TASK INPUTS ->
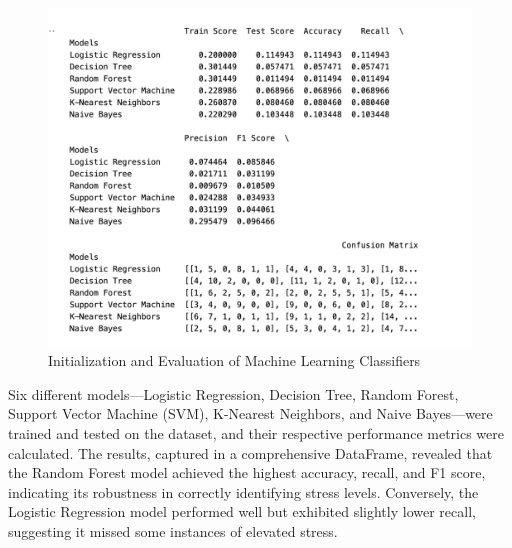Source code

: \documentclass[runningheads]{llncs}
\begin{document}
\begin{enumerate}
\newpage
\begin{figure}
    \centering
    \includegraphics[width=1.0\linewidth]{modeling 9.png}
    \caption{Initialization and Evaluation of Machine Learning Classifiers} 
    \label{fig:enter-label}
\end{figure}

Six different models—Logistic Regression, Decision Tree, Random Forest, Support Vector Machine (SVM), K-Nearest Neighbors, and Naive Bayes—were trained and tested on the dataset, and their respective performance metrics were calculated. The results, captured in a comprehensive DataFrame, revealed that the Random Forest model achieved the highest accuracy, recall, and F1 score, indicating its robustness in correctly identifying stress levels. Conversely, the Logistic Regression model performed well but exhibited slightly lower recall, suggesting it missed some instances of elevated stress. 


\end{enumerate}
\end{document}
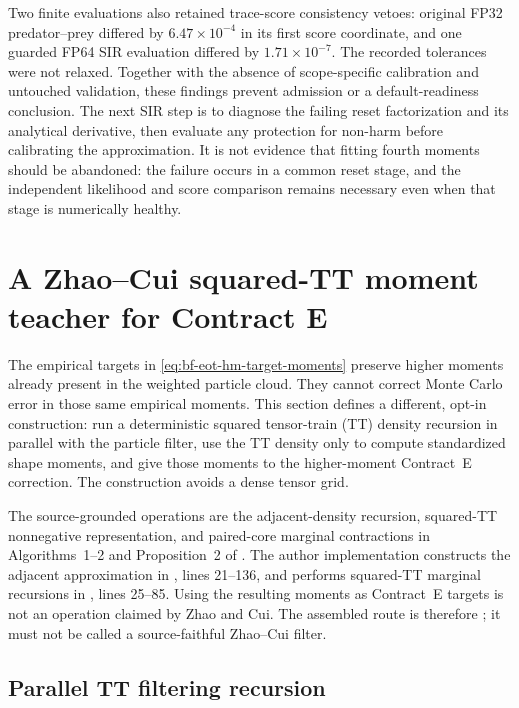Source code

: Two finite evaluations also retained trace-score consistency vetoes: original
FP32 predator--prey differed by \(6.47\times10^{-4}\) in its first score
coordinate, and one guarded FP64 SIR evaluation differed by
\(1.71\times10^{-7}\).  The recorded tolerances were not relaxed.  Together
with the absence of scope-specific calibration and untouched validation,
these findings prevent admission or a default-readiness conclusion.
The next SIR step is to diagnose the failing reset factorization and its
analytical derivative, then evaluate any protection for non-harm before
calibrating the approximation.  It is not evidence that fitting fourth
moments should be abandoned: the failure occurs in a common reset stage,
and the independent likelihood and score comparison remains necessary even
when that stage is numerically healthy.

\section{A Zhao--Cui squared-TT moment teacher for Contract E}
\label{sec:bf-eot-zhao-cui-moment-teacher}

The empirical targets in
\eqref{eq:bf-eot-hm-target-moments} preserve higher moments already present in
the weighted particle cloud.  They cannot correct Monte Carlo error in those
same empirical moments.  This section defines a different, opt-in
construction: run a deterministic squared tensor-train (TT) density recursion
in parallel with the particle filter, use the TT density only to compute
standardized shape moments, and give those moments to the higher-moment
Contract~E correction.  The construction avoids a dense tensor grid.

The source-grounded operations are the adjacent-density recursion, squared-TT
nonnegative representation, and paired-core marginal contractions in
Algorithms~1--2 and Proposition~2 of \citet{zhao2024ttsequential}.  The author
implementation constructs the adjacent approximation in
,
lines 21--136, and performs squared-TT marginal recursions in
,
lines 25--85.  Using the resulting moments as Contract~E targets is not an
operation claimed by Zhao and Cui.  The assembled route is therefore
; it must not be called a source-faithful
Zhao--Cui filter.

\subsection{Parallel TT filtering recursion}


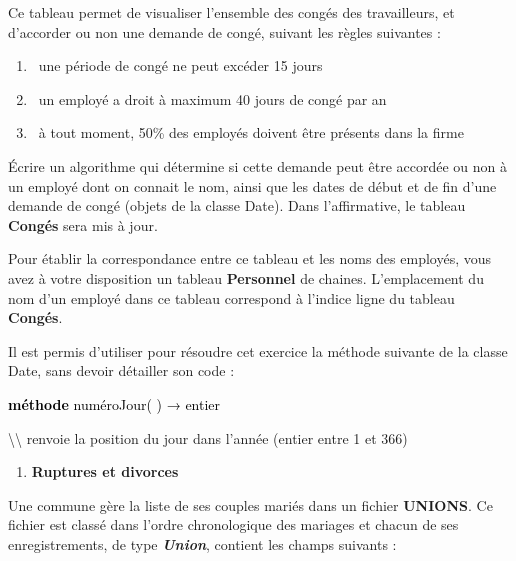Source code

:{
Ce tableau permet de visualiser l’ensemble des congés des travailleurs,
et d’accorder ou non une demande de congé, suivant les règles suivantes
:}

\liststyleWWviiiNumiv
\begin{enumerate}
\item {
\ une période de congé ne peut excéder 15 jours}
\item {
\ un employé a droit à maximum 40 jours de congé par an}
\item {
\ à tout moment, 50\% des employés doivent être présents dans la firme}
\end{enumerate}
{
Écrire un algorithme qui détermine si cette demande peut être accordée
ou non à un employé dont on connait le nom, ainsi que les dates de
début et de fin d’une demande de congé (objets de la classe Date). Dans
l’affirmative, le tableau \textbf{Congés} sera mis à jour.}

{
Pour établir la correspondance entre ce tableau et les noms des
employés, vous avez à votre disposition un tableau \textbf{Personnel}
de chaines. L’emplacement du nom d’un employé dans ce tableau
correspond à l’indice ligne du tableau \textbf{Congés}.}

{
Il est permis d’utiliser pour résoudre cet exercice la méthode suivante
de la classe Date, sans devoir détailler son code :}

{\sffamily
\textbf{\textcolor{black}{méthode}}\textcolor{black}{ numéroJour( )
}\textcolor{black}{→}\textcolor{black}{ entier}}

{\sffamily
{\textbackslash}{\textbackslash} renvoie la position du jour dans
l’année (entier entre 1 et 366)}


\bigskip

\liststyleExercice
\begin{enumerate}
\item {\sffamily\bfseries
Ruptures et divorces}
\end{enumerate}

\bigskip

{
{Une commune gère la liste de ses couples mariés
dans un fichier
}{\textbf{UNIONS}}{. Ce
fichier est classé dans l’ordre chronologique des mariages et chacun de
ses enregistrements, de type
}{\textbf{\textit{Union}}}{,
contient les champs suivants :}}

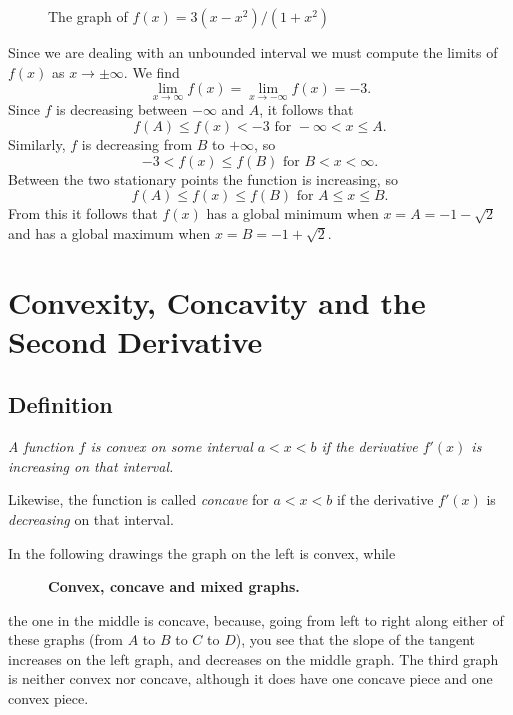 \begin{figure}[h]
  \centering 
  \caption{The graph of $f(x) = 3(x-x^2)/(1+x^2)$}
  \label{fig:05rationalexample}
\end{figure}

Since we are dealing with an unbounded interval we must compute the limits of
$f(x)$ as $x\to\pm\infty$.  We find
\[
\lim_{x\to\infty} f(x) = \lim_{x\to-\infty} f(x) = -3.
\]
Since $f$ is decreasing between $-\infty$ and $A$, it follows that
\[
f(A) \leq f(x) < - 3 \text{ for } -\infty<x\leq A.
\]
Similarly, $f$ is decreasing from $B$ to $+\infty$, so
\[
-3 < f(x) \leq f(B) \text{ for } B < x<\infty.
\]
Between the two stationary points the function is increasing, so
\[
f(A) \leq f(x) \leq f(B) \text{ for } A\leq x\leq B.
\]
From this it follows that $f(x)$ has a global minimum when $x=A=-1-\sqrt{2}$
and has a global maximum when $x=B=-1+\sqrt{2}$.












\section{Convexity, Concavity and the Second Derivative} %

\subsection{Definition} %
\itshape A function $f$ is \emph{convex} on some interval
$a<x<b$ if the derivative $f'(x)$ is \emph{increasing} on that interval.




Likewise, the function is called \emph{concave} for $a<x<b$ if the derivative
$f'(x)$ is \emph{decreasing} on that interval.








\upshape\smallskip




In the following drawings the graph on the left is convex, while
\begin{figure}[h]\centering
  \parbox{115pt}{ }
  \parbox{115pt}{ }
  \parbox{115pt}{ }
  \caption{\textbf{Convex, concave and mixed graphs.}}
  \label{fig:05concave-convex-examples}
\end{figure}
the one in the middle is concave, because, going from left to right along either of
these graphs (from $A$ to $B$ to $C$ to $D$), you see that the slope of the
tangent increases on the left graph, and decreases on the middle graph.
The third graph is neither convex nor concave, although it does have one concave
piece and one convex piece.

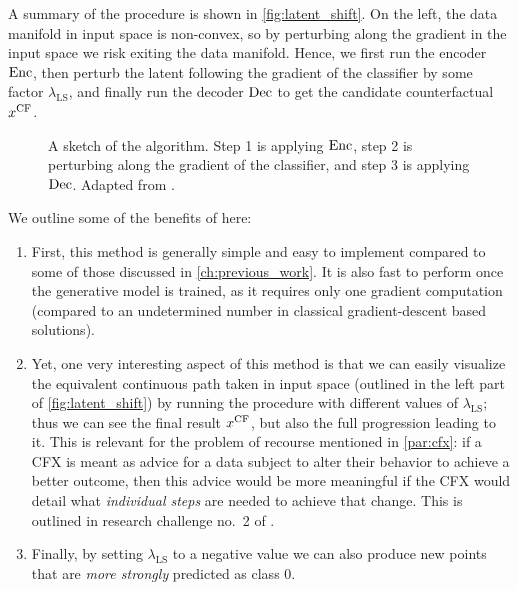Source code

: \documentclass[../main.tex]{subfiles}
\begin{document}
A summary of the \ls{} procedure is shown in \autoref{fig:latent_shift}.
On the left, the data manifold in input space is non-convex, so by perturbing along the gradient in the input space we risk exiting the data manifold.
Hence, we first run the encoder $\operatorname{Enc}$, then perturb the latent following the gradient of the classifier by some factor $\lambda_\text{LS}$, and finally run the decoder $\operatorname{Dec}$ to get the candidate counterfactual $x^\mathrm{CF}$.

\begin{figure}[htbp]
	\centering

	\caption{A sketch of the \ls{} algorithm. Step 1 is applying $\operatorname{Enc}$, step 2 is perturbing along the gradient of the classifier, and step 3 is applying $\operatorname{Dec}$. Adapted from \cite{cohenGifsplanation2022}.}
	\label{fig:latent_shift}
\end{figure}

We outline some of the benefits of \ls{} here:

\begin{enumerate}
	\item First, this method is generally simple and easy to implement compared to some of those discussed in \autoref{ch:previous_work}.
	      It is also fast to perform once the generative model is trained, as it requires only one gradient computation (compared to an undetermined number in classical gradient-descent based solutions).

	\item Yet, one very interesting aspect of this method is that we can easily visualize the equivalent continuous path taken in input space (outlined in the left part of \autoref{fig:latent_shift}) by running the procedure with different values of $\lambda_\text{LS}$; thus we can see the final result $x^\mathrm{CF}$, but also the full progression leading to it.
	      This is relevant for the problem of recourse mentioned in \autoref{par:cfx}: if a CFX is meant as advice for a data subject to alter their behavior to achieve a better outcome, then this advice would be more meaningful if the CFX would detail what \emph{individual steps} are needed to achieve that change.
	      This is outlined in research challenge no.~2 of \cite{vermaCounterfactual2020}.

	\item Finally, by setting $\lambda_\text{LS}$ to a negative value we can also produce new points that are \emph{more strongly} predicted as class 0.
\end{enumerate}
\end{document}
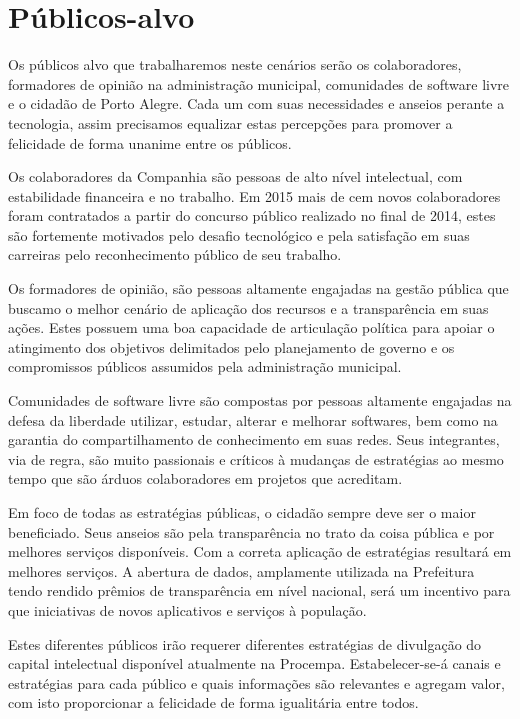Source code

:\section{Públicos-alvo}
Os públicos alvo que trabalharemos neste cenários serão os colaboradores, formadores de opinião na administração municipal, comunidades de software livre e o cidadão de Porto Alegre. Cada um com suas necessidades e anseios perante a tecnologia, assim precisamos equalizar estas percepções para promover a felicidade de forma unanime entre os públicos.

Os colaboradores da Companhia são pessoas de alto nível intelectual, com estabilidade financeira e no trabalho. Em 2015 mais de cem novos colaboradores foram contratados a partir do concurso público realizado no final de 2014, estes são fortemente motivados pelo desafio tecnológico e pela satisfação em suas carreiras pelo reconhecimento público de seu trabalho.

Os formadores de opinião, são pessoas altamente engajadas na gestão pública que buscamo o melhor cenário de aplicação dos recursos e a transparência em suas ações. Estes possuem uma boa capacidade de articulação política para apoiar o atingimento dos objetivos delimitados pelo planejamento de governo e os compromissos públicos assumidos pela administração municipal.

Comunidades de software livre são compostas por pessoas altamente engajadas na defesa da liberdade utilizar, estudar, alterar e melhorar softwares, bem como na garantia do compartilhamento de conhecimento em suas redes. Seus integrantes, via de regra, são muito passionais e críticos à mudanças de estratégias ao mesmo tempo que são árduos colaboradores em projetos que acreditam.

Em foco de todas as estratégias públicas, o cidadão sempre deve ser o maior beneficiado. Seus anseios são pela transparência no trato da coisa pública e por melhores serviços disponíveis. Com a correta aplicação de estratégias resultará em melhores serviços. A abertura de dados, amplamente utilizada na Prefeitura tendo rendido prêmios de transparência em nível nacional, será um incentivo para que iniciativas de novos aplicativos e serviços à população.

Estes diferentes públicos irão requerer diferentes estratégias de divulgação do capital intelectual disponível atualmente na Procempa. Estabelecer-se-á canais e estratégias para cada público e quais informações são relevantes e agregam valor, com isto proporcionar a felicidade de forma igualitária entre todos.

WORK INSTRUCTION -> Answer with one number: how many lines of the entries above include the word "novos".

SOLUTION TO THE EXERCISE -> 2